TASK GOAL.
Your answer should hold all lines of the entries that include the word "copy".

DATA FOR THE TASK.

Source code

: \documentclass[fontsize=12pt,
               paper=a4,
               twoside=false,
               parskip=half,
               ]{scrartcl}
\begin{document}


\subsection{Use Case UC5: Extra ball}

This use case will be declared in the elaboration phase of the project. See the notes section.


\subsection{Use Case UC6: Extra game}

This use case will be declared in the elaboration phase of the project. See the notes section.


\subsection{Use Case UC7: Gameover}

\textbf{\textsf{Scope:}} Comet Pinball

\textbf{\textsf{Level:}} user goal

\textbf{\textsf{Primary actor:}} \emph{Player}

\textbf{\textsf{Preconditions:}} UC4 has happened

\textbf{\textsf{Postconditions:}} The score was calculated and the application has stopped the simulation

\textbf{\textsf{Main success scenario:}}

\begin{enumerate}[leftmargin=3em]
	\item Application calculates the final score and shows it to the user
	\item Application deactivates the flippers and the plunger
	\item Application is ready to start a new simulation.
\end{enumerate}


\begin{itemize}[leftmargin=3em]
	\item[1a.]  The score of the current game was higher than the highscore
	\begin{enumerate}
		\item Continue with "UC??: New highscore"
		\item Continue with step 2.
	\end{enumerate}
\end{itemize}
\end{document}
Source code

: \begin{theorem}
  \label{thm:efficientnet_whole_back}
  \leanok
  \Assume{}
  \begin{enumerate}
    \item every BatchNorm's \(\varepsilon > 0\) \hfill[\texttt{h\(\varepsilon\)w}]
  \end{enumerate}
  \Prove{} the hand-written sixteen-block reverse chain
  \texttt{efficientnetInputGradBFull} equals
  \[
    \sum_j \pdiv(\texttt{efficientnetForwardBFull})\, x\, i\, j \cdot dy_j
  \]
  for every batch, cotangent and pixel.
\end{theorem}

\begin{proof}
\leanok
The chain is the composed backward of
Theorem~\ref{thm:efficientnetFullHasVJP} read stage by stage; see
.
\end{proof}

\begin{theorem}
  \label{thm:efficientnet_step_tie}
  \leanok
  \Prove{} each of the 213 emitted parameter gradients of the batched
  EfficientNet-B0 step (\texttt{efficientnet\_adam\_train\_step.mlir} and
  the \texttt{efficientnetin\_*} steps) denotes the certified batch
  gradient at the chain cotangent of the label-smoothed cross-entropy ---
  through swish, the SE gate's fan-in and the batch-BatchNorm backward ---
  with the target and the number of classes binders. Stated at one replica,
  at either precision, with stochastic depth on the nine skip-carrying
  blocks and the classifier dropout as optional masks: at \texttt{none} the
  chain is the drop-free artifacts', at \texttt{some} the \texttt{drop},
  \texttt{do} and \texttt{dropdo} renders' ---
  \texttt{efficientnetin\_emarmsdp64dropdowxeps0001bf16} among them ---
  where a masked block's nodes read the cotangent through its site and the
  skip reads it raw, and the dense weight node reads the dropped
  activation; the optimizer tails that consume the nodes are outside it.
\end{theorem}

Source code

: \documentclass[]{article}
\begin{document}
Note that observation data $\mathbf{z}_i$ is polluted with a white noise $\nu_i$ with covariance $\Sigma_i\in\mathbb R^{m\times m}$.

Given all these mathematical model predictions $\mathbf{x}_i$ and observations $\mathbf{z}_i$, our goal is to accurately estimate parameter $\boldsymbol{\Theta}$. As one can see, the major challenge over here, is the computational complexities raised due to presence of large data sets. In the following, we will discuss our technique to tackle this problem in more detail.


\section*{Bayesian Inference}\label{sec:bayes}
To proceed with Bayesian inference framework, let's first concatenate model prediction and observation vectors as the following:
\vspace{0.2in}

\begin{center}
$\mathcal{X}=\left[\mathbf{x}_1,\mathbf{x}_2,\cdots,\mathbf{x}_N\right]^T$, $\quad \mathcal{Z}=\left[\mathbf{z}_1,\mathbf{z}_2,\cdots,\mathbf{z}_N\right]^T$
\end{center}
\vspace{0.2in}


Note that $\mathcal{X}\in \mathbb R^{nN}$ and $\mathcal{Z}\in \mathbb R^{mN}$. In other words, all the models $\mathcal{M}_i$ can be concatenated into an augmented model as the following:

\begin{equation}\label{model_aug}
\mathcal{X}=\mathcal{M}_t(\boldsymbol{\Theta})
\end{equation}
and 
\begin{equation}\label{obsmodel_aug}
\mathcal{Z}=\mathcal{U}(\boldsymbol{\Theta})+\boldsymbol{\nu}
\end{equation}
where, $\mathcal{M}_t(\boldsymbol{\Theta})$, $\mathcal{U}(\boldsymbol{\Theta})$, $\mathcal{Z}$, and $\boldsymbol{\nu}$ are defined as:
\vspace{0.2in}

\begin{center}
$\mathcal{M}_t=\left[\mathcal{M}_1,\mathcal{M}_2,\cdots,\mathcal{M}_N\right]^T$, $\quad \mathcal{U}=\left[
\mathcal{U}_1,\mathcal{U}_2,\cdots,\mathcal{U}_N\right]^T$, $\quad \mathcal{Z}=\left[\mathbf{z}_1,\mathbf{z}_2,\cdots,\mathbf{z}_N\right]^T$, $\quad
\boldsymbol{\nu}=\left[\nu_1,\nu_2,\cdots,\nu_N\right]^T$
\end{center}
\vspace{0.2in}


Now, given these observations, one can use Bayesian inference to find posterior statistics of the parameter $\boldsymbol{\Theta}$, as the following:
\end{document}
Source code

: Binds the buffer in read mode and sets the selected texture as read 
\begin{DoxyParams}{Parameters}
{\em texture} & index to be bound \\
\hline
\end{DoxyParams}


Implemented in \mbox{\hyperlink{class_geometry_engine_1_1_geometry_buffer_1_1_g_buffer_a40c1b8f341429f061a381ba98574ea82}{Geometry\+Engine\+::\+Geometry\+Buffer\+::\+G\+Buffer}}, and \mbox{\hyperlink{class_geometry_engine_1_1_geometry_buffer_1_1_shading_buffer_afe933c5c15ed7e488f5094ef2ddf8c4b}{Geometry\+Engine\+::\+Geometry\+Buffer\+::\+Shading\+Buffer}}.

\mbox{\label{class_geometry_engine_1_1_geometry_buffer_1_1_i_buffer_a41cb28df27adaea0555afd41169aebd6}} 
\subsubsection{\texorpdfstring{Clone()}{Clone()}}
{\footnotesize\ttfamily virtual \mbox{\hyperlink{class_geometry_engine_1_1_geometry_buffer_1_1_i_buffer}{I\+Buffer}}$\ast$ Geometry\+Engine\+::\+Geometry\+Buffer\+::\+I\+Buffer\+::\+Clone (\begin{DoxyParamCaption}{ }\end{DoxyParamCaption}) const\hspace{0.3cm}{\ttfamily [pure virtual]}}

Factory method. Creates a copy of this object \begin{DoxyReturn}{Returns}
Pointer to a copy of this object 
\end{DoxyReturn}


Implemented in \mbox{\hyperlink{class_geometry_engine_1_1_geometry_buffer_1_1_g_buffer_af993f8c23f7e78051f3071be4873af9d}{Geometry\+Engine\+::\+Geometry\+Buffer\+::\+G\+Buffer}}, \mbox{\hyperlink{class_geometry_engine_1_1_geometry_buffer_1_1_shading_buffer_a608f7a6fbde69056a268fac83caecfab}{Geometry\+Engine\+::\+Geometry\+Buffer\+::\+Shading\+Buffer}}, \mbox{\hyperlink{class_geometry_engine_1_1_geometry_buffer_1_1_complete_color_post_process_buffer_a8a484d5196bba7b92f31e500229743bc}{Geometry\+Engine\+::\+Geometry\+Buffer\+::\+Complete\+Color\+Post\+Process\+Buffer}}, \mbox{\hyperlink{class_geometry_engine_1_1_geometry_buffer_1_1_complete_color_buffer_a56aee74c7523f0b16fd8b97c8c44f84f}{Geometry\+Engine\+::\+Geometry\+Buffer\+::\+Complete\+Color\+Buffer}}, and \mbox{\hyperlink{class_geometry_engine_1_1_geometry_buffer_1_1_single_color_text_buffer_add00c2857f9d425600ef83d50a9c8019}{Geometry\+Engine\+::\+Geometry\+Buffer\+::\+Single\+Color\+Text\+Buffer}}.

RESPONSE TO THIS TASK.
Factory method. Creates a copy of this object \begin{DoxyReturn}{Returns}
Pointer to a copy of this object 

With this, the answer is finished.